Para el futuro ministro, el narcotráfico se puede controlar interviniendo de forma "inteligente" en el mercado "para lograr que las bandas más violentas no puedan operar de forma violenta", por ejemplo, al "seleccionar los objetivos para mostrarles a los delincuentes más violentos que matar no es gratis".
"La violencia es un fenómeno cultural y, hoy por hoy, yo creo que es estructural en la sociedad urbana. Por eso es tan difícil cortarla. O decir que en dos años vamos a bajar los índices de homicidio en forma importante.
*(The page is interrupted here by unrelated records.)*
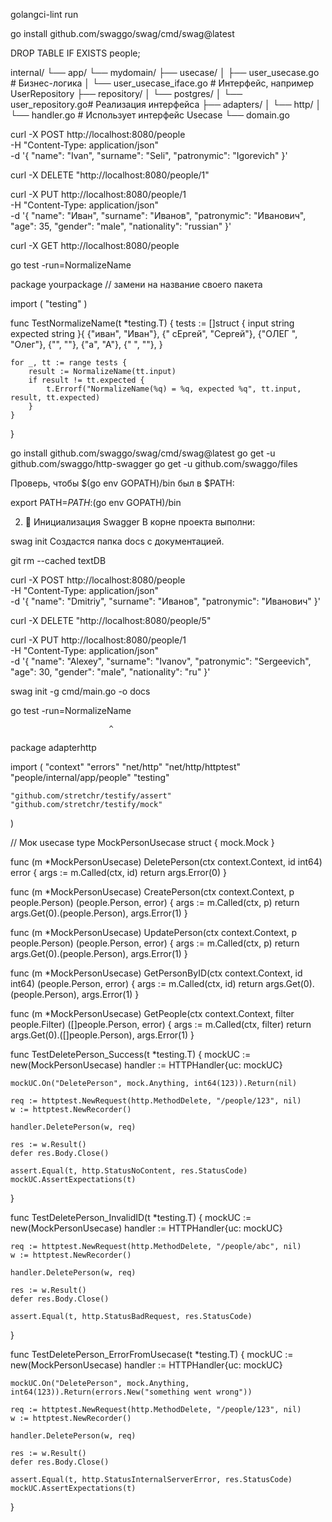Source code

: golangci-lint run

go install github.com/swaggo/swag/cmd/swag@latest

DROP TABLE IF EXISTS people;


internal/
└── app/
    └── mydomain/
        ├── usecase/
        │   ├── user_usecase.go        # Бизнес-логика
        │   └── user_usecase_iface.go  # Интерфейс, например UserRepository
        ├── repository/
        │   └── postgres/
        │       └── user_repository.go# Реализация интерфейса
        ├── adapters/
        │   └── http/
        │       └── handler.go         # Использует интерфейс Usecase
        └── domain.go


 curl -X POST http://localhost:8080/people \
  -H "Content-Type: application/json" \
  -d '{
    "name": "Ivan",
    "surname": "Seli",
    "patronymic": "Igorevich"
}'

curl -X DELETE "http://localhost:8080/people/1"


curl -X PUT http://localhost:8080/people/1 \
  -H "Content-Type: application/json" \
  -d '{
    "name": "Иван",
    "surname": "Иванов",
    "patronymic": "Иванович",
    "age": 35,
    "gender": "male",
    "nationality": "russian"
  }'


  curl -X GET http://localhost:8080/people

go test -run=NormalizeName


package yourpackage // замени на название своего пакета

import (
	"testing"
)

func TestNormalizeName(t *testing.T) {
	tests := []struct {
		input    string
		expected string
	}{
		{"иван", "Иван"},
		{"  сЕргей", "Сергей"},
		{"ОЛЕГ  ", "Олег"},
		{"", ""},
		{"а", "А"},
		{"   ", ""},
	}

	for _, tt := range tests {
		result := NormalizeName(tt.input)
		if result != tt.expected {
			t.Errorf("NormalizeName(%q) = %q, expected %q", tt.input, result, tt.expected)
		}
	}
}










go install github.com/swaggo/swag/cmd/swag@latest
go get -u github.com/swaggo/http-swagger
go get -u github.com/swaggo/files

Проверь, чтобы $(go env GOPATH)/bin был в $PATH:


export PATH=$PATH:$(go env GOPATH)/bin

2. 📂 Инициализация Swagger
В корне проекта выполни:


swag init
Создастся папка docs с документацией.


git rm --cached textDB


curl -X POST http://localhost:8080/people \
  -H "Content-Type: application/json" \
  -d '{
    "name": "Dmitriy",
    "surname": "Иванов",
    "patronymic": "Иванович"
  }'

  curl -X DELETE "http://localhost:8080/people/5"


  curl -X PUT http://localhost:8080/people/1 \
  -H "Content-Type: application/json" \
  -d '{
    "name": "Alexey",
    "surname": "Ivanov",
    "patronymic": "Sergeevich",
    "age": 30,
    "gender": "male",
    "nationality": "ru"
  }'

  
swag init -g cmd/main.go -o docs


go test -run=NormalizeName

                          ^
package adapterhttp

import (
	"context"
	"errors"
	"net/http"
	"net/http/httptest"
	"people/internal/app/people"
	"testing"

	"github.com/stretchr/testify/assert"
	"github.com/stretchr/testify/mock"
)

// Мок usecase
type MockPersonUsecase struct {
	mock.Mock
}

func (m *MockPersonUsecase) DeletePerson(ctx context.Context, id int64) error {
	args := m.Called(ctx, id)
	return args.Error(0)
}

func (m *MockPersonUsecase) CreatePerson(ctx context.Context, p people.Person) (people.Person, error) {
	args := m.Called(ctx, p)
	return args.Get(0).(people.Person), args.Error(1)
}

func (m *MockPersonUsecase) UpdatePerson(ctx context.Context, p people.Person) (people.Person, error) {
	args := m.Called(ctx, p)
	return args.Get(0).(people.Person), args.Error(1)
}

func (m *MockPersonUsecase) GetPersonByID(ctx context.Context, id int64) (people.Person, error) {
	args := m.Called(ctx, id)
	return args.Get(0).(people.Person), args.Error(1)
}

func (m *MockPersonUsecase) GetPeople(ctx context.Context, filter people.Filter) ([]people.Person, error) {
	args := m.Called(ctx, filter)
	return args.Get(0).([]people.Person), args.Error(1)
}

func TestDeletePerson_Success(t *testing.T) {
	mockUC := new(MockPersonUsecase)
	handler := HTTPHandler{uc: mockUC}

	mockUC.On("DeletePerson", mock.Anything, int64(123)).Return(nil)

	req := httptest.NewRequest(http.MethodDelete, "/people/123", nil)
	w := httptest.NewRecorder()

	handler.DeletePerson(w, req)

	res := w.Result()
	defer res.Body.Close()

	assert.Equal(t, http.StatusNoContent, res.StatusCode)
	mockUC.AssertExpectations(t)
}

func TestDeletePerson_InvalidID(t *testing.T) {
	mockUC := new(MockPersonUsecase)
	handler := HTTPHandler{uc: mockUC}

	req := httptest.NewRequest(http.MethodDelete, "/people/abc", nil)
	w := httptest.NewRecorder()

	handler.DeletePerson(w, req)

	res := w.Result()
	defer res.Body.Close()

	assert.Equal(t, http.StatusBadRequest, res.StatusCode)
}

func TestDeletePerson_ErrorFromUsecase(t *testing.T) {
	mockUC := new(MockPersonUsecase)
	handler := HTTPHandler{uc: mockUC}

	mockUC.On("DeletePerson", mock.Anything, int64(123)).Return(errors.New("something went wrong"))

	req := httptest.NewRequest(http.MethodDelete, "/people/123", nil)
	w := httptest.NewRecorder()

	handler.DeletePerson(w, req)

	res := w.Result()
	defer res.Body.Close()

	assert.Equal(t, http.StatusInternalServerError, res.StatusCode)
	mockUC.AssertExpectations(t)
}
Creo que eso es un discurso bastante arriesgado", señaló Negro, quien de todas formas aclaró que eso no significa que "como el homicidio es un hecho impredecible, no podemos hacer nada".
El exfiscal explicó que "lo que no se puede predecir es un homicidio en particular: el homicidio de fulano contra mengano a tal hora en tal lugar". Sin embargo, afirmó que sí saben que los asesinatos ocurren "en determinadas zonas, a determinadas horas, en determinadas épocas del año, con determinadas armas, entre determinadas víctimas y victimarios, que tienen determinadas edades".
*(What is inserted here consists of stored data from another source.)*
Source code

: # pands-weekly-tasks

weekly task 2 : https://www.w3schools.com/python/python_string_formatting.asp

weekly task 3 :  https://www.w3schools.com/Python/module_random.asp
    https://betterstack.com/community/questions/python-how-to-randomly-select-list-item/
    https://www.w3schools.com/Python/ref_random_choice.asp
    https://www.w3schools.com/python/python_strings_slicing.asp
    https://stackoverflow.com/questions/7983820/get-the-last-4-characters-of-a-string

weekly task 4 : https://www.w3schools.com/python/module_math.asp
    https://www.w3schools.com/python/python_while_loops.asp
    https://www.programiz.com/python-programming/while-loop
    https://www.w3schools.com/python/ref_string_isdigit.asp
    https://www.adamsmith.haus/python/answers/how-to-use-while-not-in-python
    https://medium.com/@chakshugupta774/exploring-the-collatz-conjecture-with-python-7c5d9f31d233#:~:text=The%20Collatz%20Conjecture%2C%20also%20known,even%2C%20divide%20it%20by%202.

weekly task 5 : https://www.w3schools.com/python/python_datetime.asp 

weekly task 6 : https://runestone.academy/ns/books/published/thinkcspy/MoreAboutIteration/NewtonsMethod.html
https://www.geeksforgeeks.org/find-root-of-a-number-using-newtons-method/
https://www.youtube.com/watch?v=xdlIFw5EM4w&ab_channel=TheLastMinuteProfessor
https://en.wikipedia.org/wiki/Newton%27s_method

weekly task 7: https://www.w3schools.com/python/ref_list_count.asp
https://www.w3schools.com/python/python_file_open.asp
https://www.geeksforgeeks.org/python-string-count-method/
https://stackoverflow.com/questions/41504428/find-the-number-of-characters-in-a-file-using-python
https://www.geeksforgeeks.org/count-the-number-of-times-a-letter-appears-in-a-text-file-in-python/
Es un clásico entre quienes tienen el concepto de crimen como
hecho cultural —es decir, que es la sociedad rica la que lo
promueve— afirmar que el delito es incorregible, porque es culpa de
que haya ricos y pobres.
Por tanto, si se quiere vivir en paz,
habría que eliminar la riqueza y, consecuentemente, a los ricos.
El narcotráfico se ha desarrollado como negocio económico porque
tiene dos virtudes: un mercado consumidor y una oferta restringida,
que además no es formal, es decir, no paga impuestos.
Su ganancia
es neta, no tiene costo estatal.
Como contrapartida, sus ingresos deben ser incorporados al mercado
formal mediante acciones delictivas de “blanqueo”.
Si se
controlaran esas acciones —lo que, dado el enorme volumen de dinero
que recaudan los narcotraficantes, es muy complicado de lograr y
exige contar con expertos y cómplices en el sistema financiero—
seguramente se reduciría drásticamente el negocio.
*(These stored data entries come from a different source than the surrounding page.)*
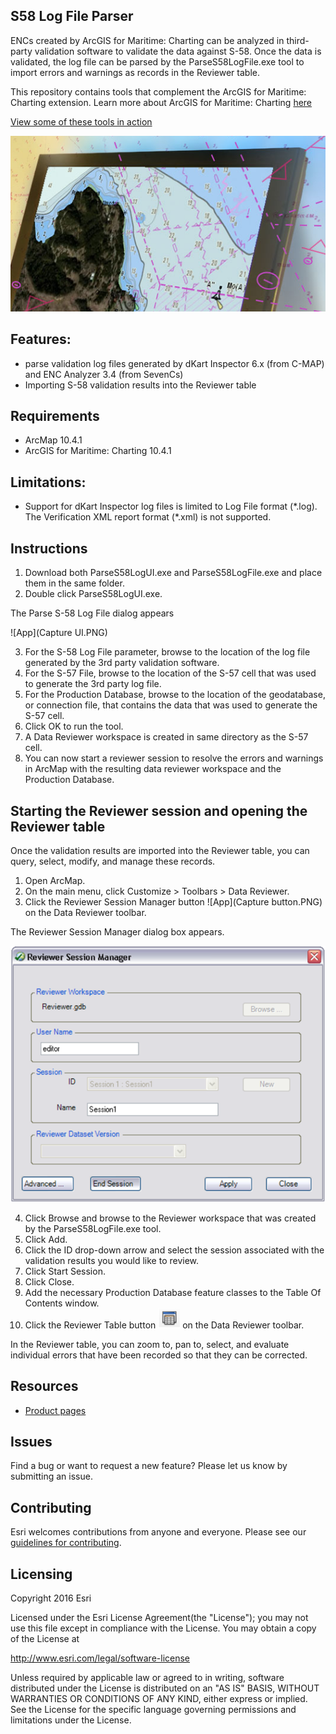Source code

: ## S58 Log File Parser

ENCs created by ArcGIS for Maritime: Charting can be analyzed in third-party validation software to validate the data against S-58. Once the data is validated, the log file can be parsed by the ParseS58LogFile.exe tool to import errors and warnings as records in the Reviewer table.

This repository contains tools that complement the ArcGIS for Maritime: Charting extension. Learn more about ArcGIS for Maritime: Charting [here](http://www.esri.com/software/arcgis/extensions/maritime/charting)

[View some of these tools in action](https://www.youtube.com/channel/UC3TLoqZ0pAY9CU3ff58k3rg/)

![App](https://github.com/ArcGIS/maritime-charting-utilities/blob/master/maritime-charting.PNG)

## Features: 
* parse validation log files generated by dKart Inspector 6.x (from C-MAP) and ENC Analyzer 3.4 (from SevenCs)
* Importing S-58 validation results into the Reviewer table

## Requirements

* ArcMap 10.4.1
* ArcGIS for Maritime: Charting 10.4.1

## Limitations: 
* Support for dKart Inspector log files is limited to Log File format (\*.log). The Verification XML report format (\*.xml) is not supported.

## Instructions

1. Download both ParseS58LogUI.exe and ParseS58LogFile.exe and place them in the same folder.
2. Double click ParseS58LogUI.exe.

  The Parse S-58 Log File dialog appears

  ![App](Capture UI.PNG)

3. For the S-58 Log File parameter, browse to the location of the log file generated by the 3rd party validation software.
4. For the S-57 File, browse to the location of the S-57 cell that was used to generate the 3rd party log file.
5. For the Production Database, browse to the location of the geodatabase, or connection file, that contains the data that was used to generate the S-57 cell.
6. Click OK to run the tool.
7. A Data Reviewer workspace is created in same directory as the S-57 cell.
8. You can now start a reviewer session to resolve the errors and warnings in ArcMap with the resulting data reviewer workspace and the Production Database.

## Starting the Reviewer session and opening the Reviewer table
Once the validation results are imported into the Reviewer table, you can query, select, modify, and manage these records.

1. Open ArcMap.
2. On the main menu, click Customize > Toolbars > Data Reviewer. 
3. Click the Reviewer Session Manager button ![App](Capture button.PNG) on the Data Reviewer toolbar. 

  The Reviewer Session Manager dialog box appears.

  ![App](Capture_Reviewer.PNG)


4. Click Browse and browse to the Reviewer workspace that was created by the ParseS58LogFile.exe tool. 
5. Click Add. 
6. Click the ID drop-down arrow and select the session associated with the validation results you would like to review. 
7. Click Start Session. 
8. Click Close. 
9. Add the necessary Production Database feature classes to the Table Of Contents window. 
10. Click the Reviewer Table button ![App](Capture_table.PNG) on the Data Reviewer toolbar. 

In the Reviewer table, you can zoom to, pan to, select, and evaluate individual errors that have been recorded so that they can be corrected.


## Resources

* [Product pages](http://www.esri.com/software/arcgis/extensions/maritime/charting/)

## Issues

Find a bug or want to request a new feature?  Please let us know by submitting an issue.

## Contributing

Esri welcomes contributions from anyone and everyone. Please see our [guidelines for contributing](https://github.com/esri/contributing).

## Licensing
Copyright 2016 Esri

Licensed under the Esri License Agreement(the "License");
you may not use this file except in compliance with the License.
You may obtain a copy of the License at

   http://www.esri.com/legal/software-license
   
Unless required by applicable law or agreed to in writing, software
distributed under the License is distributed on an "AS IS" BASIS,
WITHOUT WARRANTIES OR CONDITIONS OF ANY KIND, either express or implied.
See the License for the specific language governing permissions and
limitations under the License.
Es decir, como en la época de la “ley seca” del alcohol, se
dan condiciones que hacen que este negocio sea muy difícil de
erradicar policialmente.
Llenar las cárceles de presos que operan
libremente desde allí no ha dado resultado.
Sigue siendo negocio
y las bandas rivales se siguen disputando el mercado asesinando a sus
competidores.
A Al Capone lo encarcelaron por evasión de impuestos.
Yerra Negro cuando cree que los que producen recursos para que él
y sus policías cobren sueldo son los culpables del delito.
Jugar
a acertar dónde se van a matar seguramente no va a detener a los
sicarios, ni a los negocios derivados de la competencia entre
delincuentes.
Como sostiene Oddone, contrariando a Negro, es necesario hacer
crecer la economía. Eso implica que más emprendedores y
trabajadores van a tener mejores resultados y salarios.
Según
Negro, una macana, pues le dará más trabajo a la policía.
Con ese ministro, que tiene anteojeras de exfiscal de izquierda, los narcos prosperarán y los uruguayos tenemos un negro porvenir.